• **TASK TO COMPLETE**
Without including any pictures, give back all of the data exactly.

• **DATASET CONTENT**
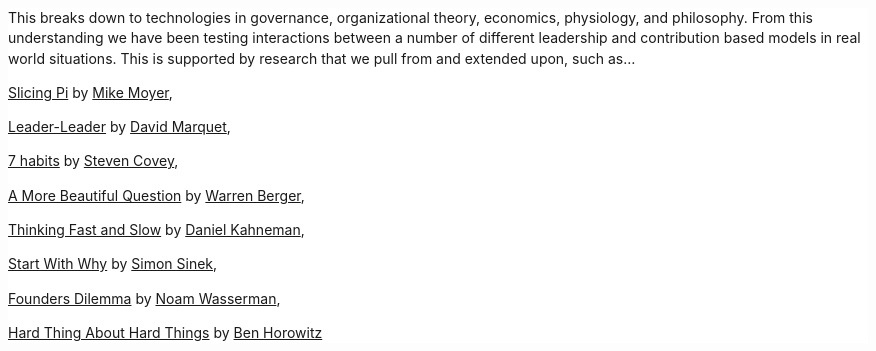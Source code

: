 This breaks down to technologies in governance, organizational theory,
economics, physiology, and philosophy. From this understanding we have
been testing interactions between a number of different leadership and
contribution based models in real world situations. This is supported by
research that we pull from and extended upon, such as…

[Slicing
Pi](https://www.google.com/url?q=https://slicingpie.com/learn-slicing-pie-model/&sa=D&source=editors&ust=1625001094723000&usg=AOvVaw3b9OYywKPzX_1do3MluBFH) by
[Mike
Moyer](https://www.google.com/url?q=https://slicingpie.com/about-mike/&sa=D&source=editors&ust=1625001094724000&usg=AOvVaw0yc-djUQtnlHkFR2LMHMMY),

[Leader-Leader](https://www.google.com/url?q=https://davidmarquet.com/my-story/&sa=D&source=editors&ust=1625001094724000&usg=AOvVaw0M6rp0ts5tF7FYONlKmrPi) by
[David
Marquet](https://www.google.com/url?q=https://davidmarquet.com/&sa=D&source=editors&ust=1625001094724000&usg=AOvVaw1AqvUuecTpAc4BUsX2UVsU),

[7
habits](https://www.google.com/url?q=https://en.wikipedia.org/wiki/The_7_Habits_of_Highly_Effective_People&sa=D&source=editors&ust=1625001094725000&usg=AOvVaw2Zi1FmQMeZmo9f8A9BlMUZ) by
[Steven
Covey](https://www.google.com/url?q=https://www.franklincovey.com/the-7-habits/&sa=D&source=editors&ust=1625001094725000&usg=AOvVaw1VeTiIVtnZRtfUUtolvqSZ),

[A More Beautiful
Question](https://www.google.com/url?q=https://amorebeautifulquestion.com/&sa=D&source=editors&ust=1625001094725000&usg=AOvVaw3kSlH4DUinlSu5IT_HgeRp) by
[Warren
Berger](https://www.google.com/url?q=https://warrenberger.com/&sa=D&source=editors&ust=1625001094726000&usg=AOvVaw2FUWJcGsIB4BHzrzVFBIJX),

[Thinking Fast and
Slow](https://www.google.com/url?q=https://en.wikipedia.org/wiki/Thinking,_Fast_and_Slow&sa=D&source=editors&ust=1625001094726000&usg=AOvVaw1VNa7bZyb87HRuHJo8oeNR) by
[Daniel
Kahneman](https://www.google.com/url?q=https://en.wikipedia.org/wiki/Daniel_Kahneman&sa=D&source=editors&ust=1625001094727000&usg=AOvVaw1oT-theBHwCeQ1cYwRV7NO),

[Start With
Why](https://www.google.com/url?q=https://simonsinek.com/product/start-with-why/&sa=D&source=editors&ust=1625001094727000&usg=AOvVaw0BrUm3U-5Xy6gxsI5PJAcb) by
[Simon
Sinek](https://www.google.com/url?q=https://simonsinek.com/&sa=D&source=editors&ust=1625001094727000&usg=AOvVaw0q2UDGEiBmzDASxdbGnaS0),

[Founders
Dilemma](https://www.google.com/url?q=https://www.amazon.com/dp/B007AIXKUM&sa=D&source=editors&ust=1625001094728000&usg=AOvVaw35FWpXQ2YFXrYXorsxEnpj) by
[Noam
Wasserman](https://www.google.com/url?q=https://www.amazon.com/Noam-Wasserman/e/B0077D65S4/ref%3Ddp_byline_cont_ebooks_1&sa=D&source=editors&ust=1625001094728000&usg=AOvVaw2DwlpuTEWB_zmsH7_9OR2e),

[Hard Thing About Hard
Things](https://www.google.com/url?q=https://www.amazon.com/dp/B00DQ845EA&sa=D&source=editors&ust=1625001094728000&usg=AOvVaw2gcA2YlzwSfJtrkM4Iaey7) by
[Ben
Horowitz](https://www.google.com/url?q=https://en.wikipedia.org/wiki/Ben_Horowitz&sa=D&source=editors&ust=1625001094729000&usg=AOvVaw2NVpb-T3_kvvy-AShZrB78)
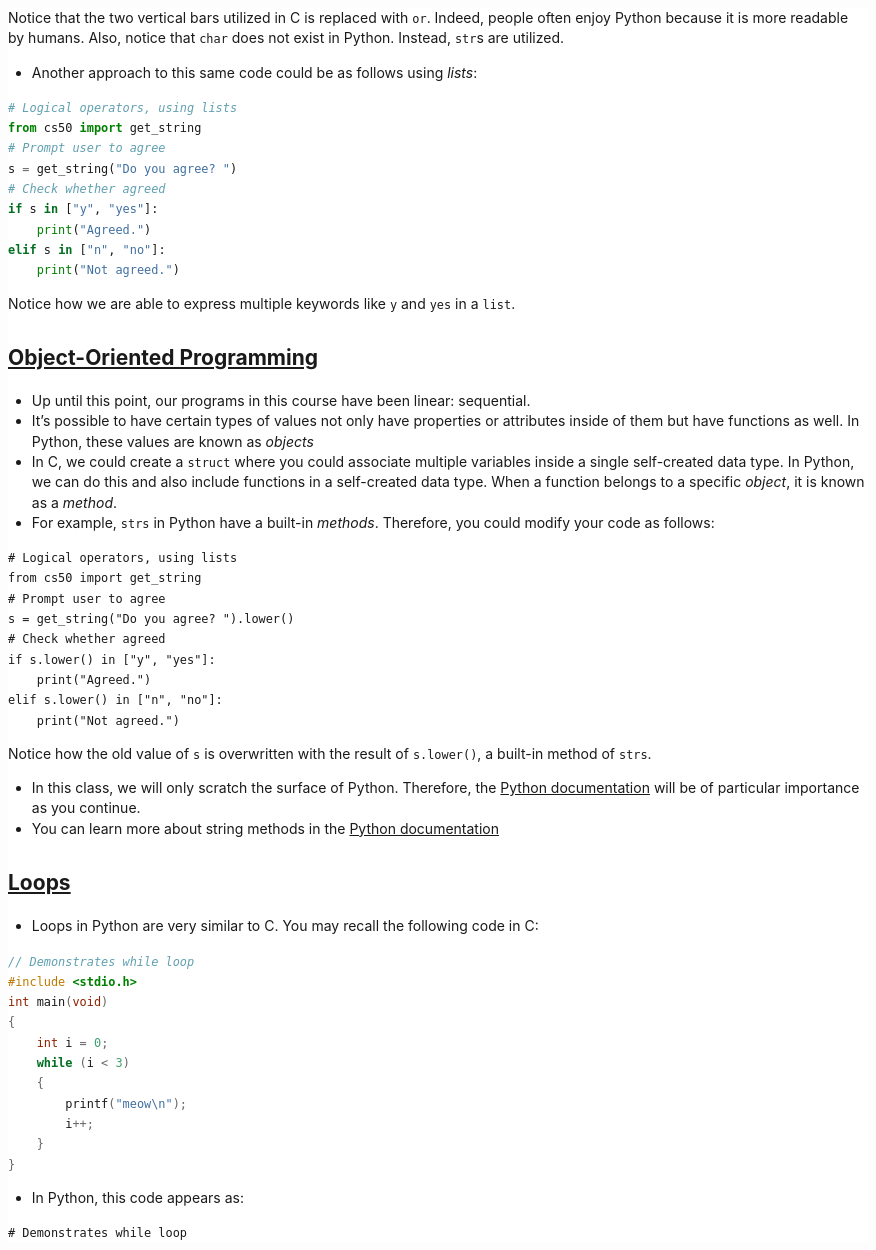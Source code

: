 Notice that the two vertical bars utilized in C is replaced with `or`. Indeed, people often enjoy Python because it is more readable by humans. Also, notice that `char` does not exist in Python. Instead, `str`s are utilized.
* Another approach to this same code could be as follows using _lists_:  
```python  
# Logical operators, using lists  
from cs50 import get_string  
# Prompt user to agree  
s = get_string("Do you agree? ")  
# Check whether agreed  
if s in ["y", "yes"]:  
    print("Agreed.")  
elif s in ["n", "no"]:  
    print("Not agreed.")  
```  
Notice how we are able to express multiple keywords like `y` and `yes` in a `list`.

## [Object-Oriented Programming](#object-oriented-programming)

* Up until this point, our programs in this course have been linear: sequential.
* It’s possible to have certain types of values not only have properties or attributes inside of them but have functions as well. In Python, these values are known as _objects_
* In C, we could create a `struct` where you could associate multiple variables inside a single self-created data type. In Python, we can do this and also include functions in a self-created data type. When a function belongs to a specific _object_, it is known as a _method_.
* For example, `strs` in Python have a built-in _methods_. Therefore, you could modify your code as follows:  
```pgsql  
# Logical operators, using lists  
from cs50 import get_string  
# Prompt user to agree  
s = get_string("Do you agree? ").lower()  
# Check whether agreed  
if s.lower() in ["y", "yes"]:  
    print("Agreed.")  
elif s.lower() in ["n", "no"]:  
    print("Not agreed.")  
```  
Notice how the old value of `s` is overwritten with the result of `s.lower()`, a built-in method of `strs`.
* In this class, we will only scratch the surface of Python. Therefore, the [Python documentation](https://docs.python.org/) will be of particular importance as you continue.
* You can learn more about string methods in the [Python documentation](https://docs.python.org/3/library/stdtypes.html#string-methods)

## [Loops](#loops)

* Loops in Python are very similar to C. You may recall the following code in C:  
```cpp  
// Demonstrates while loop  
#include <stdio.h>  
int main(void)  
{  
    int i = 0;  
    while (i < 3)  
    {  
        printf("meow\n");  
        i++;  
    }  
}  
```
* In Python, this code appears as:  
```angelscript  
# Demonstrates while loop  
```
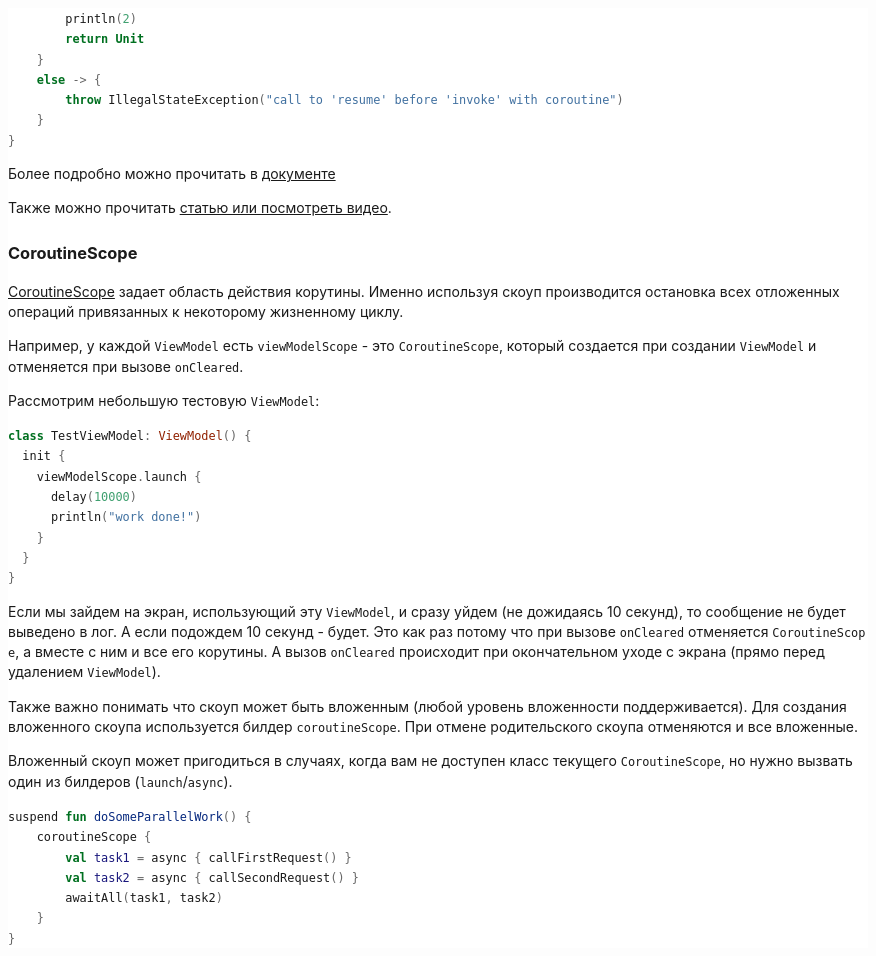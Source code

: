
 ```kotlin
        println(2)
        return Unit
    }
    else -> {
        throw IllegalStateException("call to 'resume' before 'invoke' with coroutine")
    }
}
```

Более подробно можно прочитать в [документе](https://github.com/JetBrains/kotlin/blob/document-coroutines-codegen/compiler/backend/src/org/jetbrains/kotlin/codegen/coroutines/coroutines-codegen.md#state-machine)

Также можно прочитать [статью или посмотреть видео](https://manuelvivo.dev/suspend-modifier).

### CoroutineScope

[CoroutineScope](https://kotlin.github.io/kotlinx.coroutines/kotlinx-coroutines-core/kotlinx.coroutines/-coroutine-scope/index.html) 
задает область действия корутины. Именно используя скоуп производится остановка всех отложенных
операций привязанных к некоторому жизненному циклу.

Например, у каждой `ViewModel` есть `viewModelScope` - это `CoroutineScope`, который создается при
создании `ViewModel` и отменяется при вызове `onCleared`. 

Рассмотрим небольшую тестовую `ViewModel`:
```kotlin
class TestViewModel: ViewModel() {
  init {
    viewModelScope.launch {
      delay(10000)
      println("work done!")
    }
  }
}
```

Если мы зайдем на экран, использующий эту `ViewModel`, и сразу уйдем (не дожидаясь 10 секунд), то
сообщение не будет выведено в лог. А если подождем 10 секунд - будет. Это как раз потому что при
вызове `onCleared` отменяется `CoroutineScope`, а вместе с ним и все его корутины. А вызов `onCleared`
происходит при окончательном уходе с экрана (прямо перед удалением `ViewModel`).

Также важно понимать что скоуп может быть вложенным (любой уровень вложенности поддерживается). 
Для создания вложенного скоупа используется билдер `coroutineScope`. При отмене родительского скоупа
отменяются и все вложенные.

Вложенный скоуп может пригодиться в случаях, когда вам не доступен класс текущего `CoroutineScope`,
но нужно вызвать один из билдеров (`launch`/`async`).

```kotlin
suspend fun doSomeParallelWork() {
    coroutineScope {
        val task1 = async { callFirstRequest() }
        val task2 = async { callSecondRequest() }
        awaitAll(task1, task2)
    }
}
```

• **RESULT OF THE TASK**
Source code

: This breaks down to technologies in governance, organizational theory,
economics, physiology, and philosophy. From this understanding we have
been testing interactions between a number of different leadership and
contribution based models in real world situations. This is supported by
research that we pull from and extended upon, such as…

[Slicing
Pi](https://www.google.com/url?q=https://slicingpie.com/learn-slicing-pie-model/&sa=D&source=editors&ust=1625001094723000&usg=AOvVaw3b9OYywKPzX_1do3MluBFH) by
[Mike
Moyer](https://www.google.com/url?q=https://slicingpie.com/about-mike/&sa=D&source=editors&ust=1625001094724000&usg=AOvVaw0yc-djUQtnlHkFR2LMHMMY),

[Leader-Leader](https://www.google.com/url?q=https://davidmarquet.com/my-story/&sa=D&source=editors&ust=1625001094724000&usg=AOvVaw0M6rp0ts5tF7FYONlKmrPi) by
[David
Marquet](https://www.google.com/url?q=https://davidmarquet.com/&sa=D&source=editors&ust=1625001094724000&usg=AOvVaw1AqvUuecTpAc4BUsX2UVsU),

[7
habits](https://www.google.com/url?q=https://en.wikipedia.org/wiki/The_7_Habits_of_Highly_Effective_People&sa=D&source=editors&ust=1625001094725000&usg=AOvVaw2Zi1FmQMeZmo9f8A9BlMUZ) by
[Steven
Covey](https://www.google.com/url?q=https://www.franklincovey.com/the-7-habits/&sa=D&source=editors&ust=1625001094725000&usg=AOvVaw1VeTiIVtnZRtfUUtolvqSZ),

[A More Beautiful
Question](https://www.google.com/url?q=https://amorebeautifulquestion.com/&sa=D&source=editors&ust=1625001094725000&usg=AOvVaw3kSlH4DUinlSu5IT_HgeRp) by
[Warren
Berger](https://www.google.com/url?q=https://warrenberger.com/&sa=D&source=editors&ust=1625001094726000&usg=AOvVaw2FUWJcGsIB4BHzrzVFBIJX),

[Thinking Fast and
Slow](https://www.google.com/url?q=https://en.wikipedia.org/wiki/Thinking,_Fast_and_Slow&sa=D&source=editors&ust=1625001094726000&usg=AOvVaw1VNa7bZyb87HRuHJo8oeNR) by
[Daniel
Kahneman](https://www.google.com/url?q=https://en.wikipedia.org/wiki/Daniel_Kahneman&sa=D&source=editors&ust=1625001094727000&usg=AOvVaw1oT-theBHwCeQ1cYwRV7NO),

[Start With
Why](https://www.google.com/url?q=https://simonsinek.com/product/start-with-why/&sa=D&source=editors&ust=1625001094727000&usg=AOvVaw0BrUm3U-5Xy6gxsI5PJAcb) by
[Simon
Sinek](https://www.google.com/url?q=https://simonsinek.com/&sa=D&source=editors&ust=1625001094727000&usg=AOvVaw0q2UDGEiBmzDASxdbGnaS0),

[Founders
Dilemma](https://www.google.com/url?q=https://www.amazon.com/dp/B007AIXKUM&sa=D&source=editors&ust=1625001094728000&usg=AOvVaw35FWpXQ2YFXrYXorsxEnpj) by
[Noam
Wasserman](https://www.google.com/url?q=https://www.amazon.com/Noam-Wasserman/e/B0077D65S4/ref%3Ddp_byline_cont_ebooks_1&sa=D&source=editors&ust=1625001094728000&usg=AOvVaw2DwlpuTEWB_zmsH7_9OR2e),

[Hard Thing About Hard
Things](https://www.google.com/url?q=https://www.amazon.com/dp/B00DQ845EA&sa=D&source=editors&ust=1625001094728000&usg=AOvVaw2gcA2YlzwSfJtrkM4Iaey7) by
[Ben
Horowitz](https://www.google.com/url?q=https://en.wikipedia.org/wiki/Ben_Horowitz&sa=D&source=editors&ust=1625001094729000&usg=AOvVaw2NVpb-T3_kvvy-AShZrB78)
Source code

: Notice that the two vertical bars utilized in C is replaced with `or`. Indeed, people often enjoy Python because it is more readable by humans. Also, notice that `char` does not exist in Python. Instead, `str`s are utilized.
* Another approach to this same code could be as follows using _lists_:  
```python  
# Logical operators, using lists  
from cs50 import get_string  
# Prompt user to agree  
s = get_string("Do you agree? ")  
# Check whether agreed  
if s in ["y", "yes"]:  
    print("Agreed.")  
elif s in ["n", "no"]:  
    print("Not agreed.")  
```  
Notice how we are able to express multiple keywords like `y` and `yes` in a `list`.

## [Object-Oriented Programming](#object-oriented-programming)

* Up until this point, our programs in this course have been linear: sequential.
* It’s possible to have certain types of values not only have properties or attributes inside of them but have functions as well. In Python, these values are known as _objects_
* In C, we could create a `struct` where you could associate multiple variables inside a single self-created data type. In Python, we can do this and also include functions in a self-created data type. When a function belongs to a specific _object_, it is known as a _method_.
* For example, `strs` in Python have a built-in _methods_. Therefore, you could modify your code as follows:  
```pgsql  
# Logical operators, using lists  
from cs50 import get_string  
# Prompt user to agree  
s = get_string("Do you agree? ").lower()  
# Check whether agreed  
if s.lower() in ["y", "yes"]:  
    print("Agreed.")  
elif s.lower() in ["n", "no"]:  
    print("Not agreed.")  
```  
Notice how the old value of `s` is overwritten with the result of `s.lower()`, a built-in method of `strs`.
* In this class, we will only scratch the surface of Python. Therefore, the [Python documentation](https://docs.python.org/) will be of particular importance as you continue.
* You can learn more about string methods in the [Python documentation](https://docs.python.org/3/library/stdtypes.html#string-methods)

## [Loops](#loops)

* Loops in Python are very similar to C. You may recall the following code in C:  
```cpp  
// Demonstrates while loop  
#include <stdio.h>  
int main(void)  
{  
    int i = 0;  
    while (i < 3)  
    {  
        printf("meow\n");  
        i++;  
    }  
}  
```
* In Python, this code appears as:  
```angelscript  
# Demonstrates while loop  
```
Source code

:
 ```kotlin
        println(2)
        return Unit
    }
    else -> {
        throw IllegalStateException("call to 'resume' before 'invoke' with coroutine")
    }
}
```

Более подробно можно прочитать в [документе](https://github.com/JetBrains/kotlin/blob/document-coroutines-codegen/compiler/backend/src/org/jetbrains/kotlin/codegen/coroutines/coroutines-codegen.md#state-machine)

Также можно прочитать [статью или посмотреть видео](https://manuelvivo.dev/suspend-modifier).

### CoroutineScope

[CoroutineScope](https://kotlin.github.io/kotlinx.coroutines/kotlinx-coroutines-core/kotlinx.coroutines/-coroutine-scope/index.html) 
задает область действия корутины. Именно используя скоуп производится остановка всех отложенных
операций привязанных к некоторому жизненному циклу.

Например, у каждой `ViewModel` есть `viewModelScope` - это `CoroutineScope`, который создается при
создании `ViewModel` и отменяется при вызове `onCleared`. 

Рассмотрим небольшую тестовую `ViewModel`:
```kotlin
class TestViewModel: ViewModel() {
  init {
    viewModelScope.launch {
      delay(10000)
      println("work done!")
    }
  }
}
```

Если мы зайдем на экран, использующий эту `ViewModel`, и сразу уйдем (не дожидаясь 10 секунд), то
сообщение не будет выведено в лог. А если подождем 10 секунд - будет. Это как раз потому что при
вызове `onCleared` отменяется `CoroutineScope`, а вместе с ним и все его корутины. А вызов `onCleared`
происходит при окончательном уходе с экрана (прямо перед удалением `ViewModel`).

Также важно понимать что скоуп может быть вложенным (любой уровень вложенности поддерживается). 
Для создания вложенного скоупа используется билдер `coroutineScope`. При отмене родительского скоупа
отменяются и все вложенные.

Вложенный скоуп может пригодиться в случаях, когда вам не доступен класс текущего `CoroutineScope`,
но нужно вызвать один из билдеров (`launch`/`async`).

```kotlin
suspend fun doSomeParallelWork() {
    coroutineScope {
        val task1 = async { callFirstRequest() }
        val task2 = async { callSecondRequest() }
        awaitAll(task1, task2)
    }
}
```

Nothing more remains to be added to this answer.